TASK STATEMENT:
Your answer should be an exact copy of the lines from the start of the entries to the line containing "ID generation utilities", both included.

::: SUPPLIED RECORDS

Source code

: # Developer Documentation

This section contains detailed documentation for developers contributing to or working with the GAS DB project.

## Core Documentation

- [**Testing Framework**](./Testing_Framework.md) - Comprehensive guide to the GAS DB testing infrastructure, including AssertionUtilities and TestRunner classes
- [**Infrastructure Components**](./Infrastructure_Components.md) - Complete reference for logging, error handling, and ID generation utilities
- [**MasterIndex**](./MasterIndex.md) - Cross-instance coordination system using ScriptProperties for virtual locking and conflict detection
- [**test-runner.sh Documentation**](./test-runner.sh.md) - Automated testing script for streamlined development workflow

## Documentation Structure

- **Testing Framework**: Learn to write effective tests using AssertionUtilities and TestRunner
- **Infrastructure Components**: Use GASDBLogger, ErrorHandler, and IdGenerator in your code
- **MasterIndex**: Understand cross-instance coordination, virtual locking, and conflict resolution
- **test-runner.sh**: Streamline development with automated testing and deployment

::::::

TASK SOLUTION:
Source code

: # Developer Documentation

This section contains detailed documentation for developers contributing to or working with the GAS DB project.

## Core Documentation

- [**Testing Framework**](./Testing_Framework.md) - Comprehensive guide to the GAS DB testing infrastructure, including AssertionUtilities and TestRunner classes
- [**Infrastructure Components**](./Infrastructure_Components.md) - Complete reference for logging, error handling, and ID generation utilities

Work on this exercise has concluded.